In 2016, after another all-white set of acting nominations, the #OscarsSoWhite protest movement gained global attention. Yet, the next two years also saw all Oscars being awarded to white actors. Things improved after that: more non-whites winning acting awards but also for other sections like Best Director. Mira Nair was nominated for her direction of the films Namesake and Mississippi Masala and won the Academy Award for Best Foreign Language film Salaam Bombay in 1989.
Non-White stars
Plenty in this category and increasing. I will however write about two of them.
Sir Ben Kingsley
was born in Snainton near Scarborough in Yorkshire to a Gujerati father from Jamnagar and an English mother, in 1943, and named Krishna Pandit Bhanji. Within five decades of his acting career he received accolades and awards including Oscars, Bafta, Golden Globe, Grammy and Primetime Emmy. He won one Academy Award and was nominated for three more and the Britannia Award in 2013. He was honoured by the Queen by being appointed Knight Bachelor in 2002 for his service to the British film industry.
Kingsley began his acting career by joining the Royal Shakespeare Company in 1967 and continued in it for the next 15 years. The year he joined he acted in As You Like It and subsequently acted in many Shakespeare plays He was also into television roles.
The role he is best known for is Mahatma Gandhi in Richard Attenborough’s feature film Gandhi (1982). Those who saw it were suitably stunned by the close resemblance between the real Gandhi and Ben Kingsley portraying him. What I remember best are the actor’s eyes, deep and shiny showing great kindness, humility and determination too.

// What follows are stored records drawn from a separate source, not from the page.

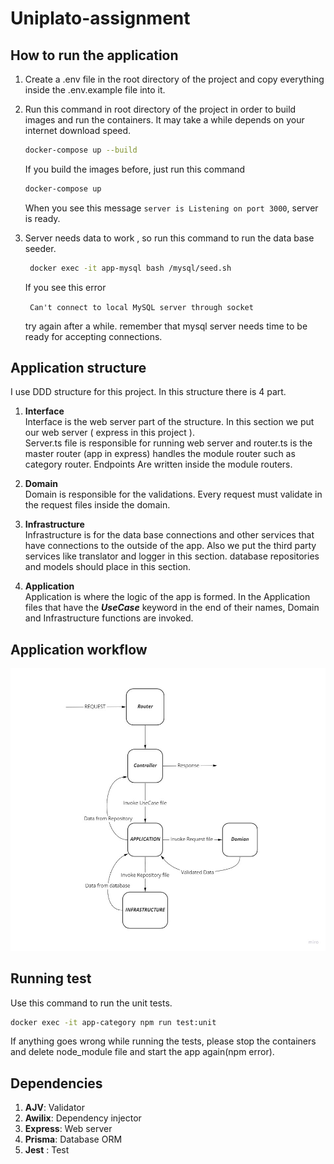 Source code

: # Uniplato-assignment

## How to run the application

1. Create a .env file in the root directory of the project and copy everything inside the .env.example file into it.

2. Run this command in root directory of the project in order to build images and run the containers. It may take a while depends on your internet download speed.

   ```bash
   docker-compose up --build
   ```

   If you build the images before, just run this command

   ```bash
   docker-compose up
   ```

   When you see this message `server is Listening on port 3000`, server is ready.

3. Server needs data to work , so run this command to run the data base seeder.

   ```bash
    docker exec -it app-mysql bash /mysql/seed.sh
   ```

   If you see this error

   ` Can't connect to local MySQL server through socket`

   try again after a while. remember that mysql server needs time to be ready for accepting connections.

## Application structure

I use DDD structure for this project. In this structure there is 4 part.

1. **Interface** \
   Interface is the web server part of the structure. In this section we put our web server ( express in this project ). \
   Server.ts file is responsible for running web server and router.ts is the master router (app in express) handles the module router such as category router. Endpoints Are written inside the module routers.

2. **Domain** \
   Domain is responsible for the validations. Every request must validate in the request files inside the domain.

3. **Infrastructure** \
   Infrastructure is for the data base connections and other services that have connections to the outside of the app. Also we put the third party services like translator and logger in this section. database repositories and models should place in this section.

4. **Application** \
   Application is where the logic of the app is formed. In the Application
   files that have the **_UseCase_** keyword in the end of their names, Domain and Infrastructure functions are invoked.

## Application workflow

<img src="./Images/APP-WORKFLOW.jpg">

## Running test

Use this command to run the unit tests.

```bash
docker exec -it app-category npm run test:unit
```

If anything goes wrong while running the tests, please stop the containers and delete node_module file and start the app again(npm error).

## Dependencies

1. **AJV**: Validator
2. **Awilix**: Dependency injector
3. **Express**: Web server
4. **Prisma**: Database ORM
5. **Jest** : Test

The film won eight Oscars including Best Actor; Best Director, Best Picture, Art Direction, Cinematography, Costume Design and Best Screenplay. It was also named by the British Film Institute the 34th greatest British film in the 20th century.
Incidentally the highest number of Oscars won in a year – 11 – are shared by three films: Ben Hur 1959; The Lord of the Rings: Return of the King 2003; Titanic 1997. West Side Story 1961 won ten Oscars. Two films won nine each: The Last Emperor 1987 and The English Patient 1996. Five films that won eight Oscars each are Slumdog Millionniare, My Fair Lady, Gandhi, From Here to Eternity, Cabaret.
Moving to the now, I include among Indian stars who have made their mark worldwide – Frieda Selena Pinto. Born in 1984 to Catholic parents from Mangalore, Karnataka, she was raised in Mumbai and schooled at St Xaviers’. Her mother was the principal of a school in West Mumbai and her father a senior branch manager for the Bank of Vadga in Bandra, West Bengal. Frieda was determined from a young age to be an actor. She turned model for two and a half years and appeared in many TV ads for products like Wrigley’s Chewing Gum. Promoted to Television producer, she visited many countries. Then she got the boost she needed to fulfill her dream: acting. She was selected to play the female lead role in the 2008 production of Slumdog Millionaire opposite Dev Patel who was selected in Britain as he was already in films. Slumdog … was directed by Danny Boyle and filmed in India, much of it in the Juhu slums which is its backdrop. It swept the awards board: Oscar, Bafta et al.
In 2020 Frieda starred as Usha Bala Chilakuri, Stanford law student and special girl friend of JD Vance, the film being about his life until he enters politics. I watched Hillbilly Elegy (2020), much about the Vice President’s mother’s battle with addiction to drugs and was struck by how closely Frieda resembled the young Mrs Vance; notwithstanding film make-up. Frieda is still very much in films, seeking roles in both Hollywood and Bollywood.